What needs to be done
Repeat the entries that follow, exactly as they are written.

● ● ●

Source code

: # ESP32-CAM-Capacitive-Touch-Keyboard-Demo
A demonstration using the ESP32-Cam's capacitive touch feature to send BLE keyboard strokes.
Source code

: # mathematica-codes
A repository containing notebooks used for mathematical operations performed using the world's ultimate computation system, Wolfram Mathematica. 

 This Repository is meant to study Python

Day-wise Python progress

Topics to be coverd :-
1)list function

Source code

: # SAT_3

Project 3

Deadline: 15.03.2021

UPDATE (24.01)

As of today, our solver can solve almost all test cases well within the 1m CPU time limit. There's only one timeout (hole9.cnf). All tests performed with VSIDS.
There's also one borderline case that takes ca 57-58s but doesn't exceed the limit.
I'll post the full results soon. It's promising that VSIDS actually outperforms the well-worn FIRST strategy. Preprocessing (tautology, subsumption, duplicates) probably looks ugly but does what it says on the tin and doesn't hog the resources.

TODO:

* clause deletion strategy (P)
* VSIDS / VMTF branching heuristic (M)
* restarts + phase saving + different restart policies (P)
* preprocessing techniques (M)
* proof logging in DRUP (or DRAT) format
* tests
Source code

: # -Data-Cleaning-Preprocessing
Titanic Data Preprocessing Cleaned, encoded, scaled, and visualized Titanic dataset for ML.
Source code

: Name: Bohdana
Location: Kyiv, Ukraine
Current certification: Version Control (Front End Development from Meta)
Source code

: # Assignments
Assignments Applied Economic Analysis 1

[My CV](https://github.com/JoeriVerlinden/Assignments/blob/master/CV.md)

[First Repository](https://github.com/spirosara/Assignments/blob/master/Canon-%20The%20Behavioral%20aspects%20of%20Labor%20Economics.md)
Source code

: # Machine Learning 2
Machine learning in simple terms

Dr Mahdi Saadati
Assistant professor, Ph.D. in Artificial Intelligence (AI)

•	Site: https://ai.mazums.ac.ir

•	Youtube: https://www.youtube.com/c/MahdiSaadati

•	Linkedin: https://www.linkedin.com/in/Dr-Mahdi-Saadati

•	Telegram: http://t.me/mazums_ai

● ● ●

Output of the exercise
Source code

: # ESP32-CAM-Capacitive-Touch-Keyboard-Demo
A demonstration using the ESP32-Cam's capacitive touch feature to send BLE keyboard strokes.
Source code

: # mathematica-codes
A repository containing notebooks used for mathematical operations performed using the world's ultimate computation system, Wolfram Mathematica. 

 This Repository is meant to study Python

Day-wise Python progress

Topics to be coverd :-
1)list function

Source code

: # SAT_3

Project 3

Deadline: 15.03.2021

UPDATE (24.01)

As of today, our solver can solve almost all test cases well within the 1m CPU time limit. There's only one timeout (hole9.cnf). All tests performed with VSIDS.
There's also one borderline case that takes ca 57-58s but doesn't exceed the limit.
I'll post the full results soon. It's promising that VSIDS actually outperforms the well-worn FIRST strategy. Preprocessing (tautology, subsumption, duplicates) probably looks ugly but does what it says on the tin and doesn't hog the resources.

TODO:

* clause deletion strategy (P)
* VSIDS / VMTF branching heuristic (M)
* restarts + phase saving + different restart policies (P)
* preprocessing techniques (M)
* proof logging in DRUP (or DRAT) format
* tests
Source code

: # -Data-Cleaning-Preprocessing
Titanic Data Preprocessing Cleaned, encoded, scaled, and visualized Titanic dataset for ML.
Source code

: Name: Bohdana
Location: Kyiv, Ukraine
Current certification: Version Control (Front End Development from Meta)
Source code

: # Assignments
Assignments Applied Economic Analysis 1

[My CV](https://github.com/JoeriVerlinden/Assignments/blob/master/CV.md)

[First Repository](https://github.com/spirosara/Assignments/blob/master/Canon-%20The%20Behavioral%20aspects%20of%20Labor%20Economics.md)
Source code

: # Machine Learning 2
Machine learning in simple terms

Dr Mahdi Saadati
Assistant professor, Ph.D. in Artificial Intelligence (AI)

•	Site: https://ai.mazums.ac.ir

•	Youtube: https://www.youtube.com/c/MahdiSaadati

•	Linkedin: https://www.linkedin.com/in/Dr-Mahdi-Saadati

•	Telegram: http://t.me/mazums_ai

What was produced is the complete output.